Growing up in this country, it's etched in your brain that progress runs westward—following the Oregon trail or whatever. Like moving from Queens to Manhattan to a house in New Jersey where your kids have a backyard to get muddy in. Even starting in a town like Denfield—some 3,500 people surrounded by emptiness—the vast westward expanse still beckons, calling itself your manifest destiny.
So when I wanted to leave home, that's where I went. First working at the Turkey Hill, then pushing wheeled metal hoppers around at the quarry. I had no skill in that work. My boss Harper kept yelling at my mistakes. I didn't care. He hadn't fired me yet, and I was out west.
Charlie really wanted to get me pregnant, even though he had that kid already from Sarah. We met at the quarry and first hooked up at the quarry, beyond the drainage ditch where an abandoned wooden structure with a tarp gives privacy from the other workers who don't care anyway. And then the second time he was smiling and giggling and half-joking about how cool it would be if we made a kid right there behind the piles of stone. And next time it was like that too, but more serious. And then so serious it got scary.
I'd known Charlie's ex Sarah from the quarry, too—briefly, before Charlie started working there and she left the next day. We'd spoken meaningfully only once, late at night in the quarry office by the messy table strewn with invoices and work gloves that should have been put away in the shed. She told me how guilty she'd felt leaving Charlie—still felt, even. They'd even planned a wedding, but two months before, an outside force intervened. You see, Sarah had a woman, a friend she'd known since childhood and secretly adored until the friend's divorce, when things changed, and they grew closer in a way Sarah had only before dreamed about. Coincidentally, Sarah was trying to prepare her own wedding and finding it harder and harder. Until that fateful night in July when the friend showed up at the quarry and invited Sarah into her car, and the friend turned out to be wearing just a bathrobe, which inched further off her body as they talked. And that's when the friend confessed she was ready to fall into Sarah's arms and stay there for years and years and maybe forever, if it came too that.
Nothing is ever so simple. Two weeks later, the friend disappeared. Sarah called perhaps five times a day or more—the friend wouldn't answer.
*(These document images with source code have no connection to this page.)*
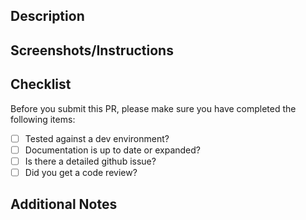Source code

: ## Description
<!---
include a summary of the change in technical terms.  The groomed product ticket provides the what, why, and helpful direction as to how if necessary.
if there is no groomed ticket, then that all goes here when necessary.
-->
## Screenshots/Instructions
<!---
how should a reviewer test the feature locally or in staging when possible. Provide screenshots/gifs if applicable.  
-->
## Checklist
Before you submit this PR, please make sure you have completed the following items:
- [ ] Tested against a dev environment?
- [ ] Documentation is up to date or expanded?
- [ ] Is there a detailed github issue?
- [ ] Did you get a code review?

<!---
Playbooks are not error/bug/outage specific like runbooks (which we want to have too). These are repeatable engineering tasks such as the process of running a db migration.
Both can become easy targets for further automation and can provide a good catcher's mit for hidden processes or toil
-->

## Additional Notes
<!---
Include any additional information, highlight TODOs, open questions, etc.
-->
But Sarah couldn't go back to Charlie, she cried to me—not after she experienced what was possible.
Sometime during or maybe just after the fourth hookup with Charlie, and hearing him tell me for the tenth time how we'd make a baby and live by the quarry the rest of our lives, I decided I'd have to move west again, so I did. And there I was frying pancakes at a diner owned by a Greek family in Maple Hollow when, somehow, there was Charlie, again. I asked him how that was even possible and he said he's friends with the owners. Of course he was.
We worked side-by-side several days, no incident—he didn't even try anything funny. Then one evening in the kitchen he told me his son's mother had taken the kid, how he missed the kid so bad, but he was scared to go to court over it because he was behind on child support and they could put him in jail if she reported him. He said he wouldn't mind being in jail so much as his kid finding out he was in jail---that would break him.
"I don't understand why everyone always leaves me," he said, looking up at my face for an answer.
It was a moment I should have felt pity, I realized, but instead I wanted to flee even farther west---to a place where he wouldn't try to turn me into the next Sarah.
I called the front desk at the quarry and convinced them to give me Sarah's number from an old personnel file.
"I still have her pepper spray," I explained. "I need to return it." Pepper spray sounds feminine. They won't ask more questions.
"Sarah," I said when I got her on the phone. "I have a proposal for you."
It was a hot September afternoon when, at last, I spotted Sarah's ex-friend (and ex-brief-lover) at the Sheetz by the Turnpike where Sarah had told me I might find her. I leaned against the ketchup and mustard counter and waited for her to walk by with her hot dog.
"You look like you know how to change a tire," I said to her as her jeans brushed against mine while she leaned over for a napkin.
She smiled, and almost, I thought, winked at me, but didn't answer.
"Any chance you could help me with mine?" I persisted.
Outside, I pretended to just be learning her name was Sydney as we crouched on the ground by my beat up Camry and wrestled with the jack.
"There's something sticking to the wheel," Sydney said. "What'd you put gum on it?"
"Let me see," I said, as we both lay on our backs and tried to peer into the wheel from the inside.
Each time a car pulled through the parking lot, I wondered if this was the one—or whether he'd even show. How long could I keep Sydney lying with me under the this stinky car in the warm afternoon?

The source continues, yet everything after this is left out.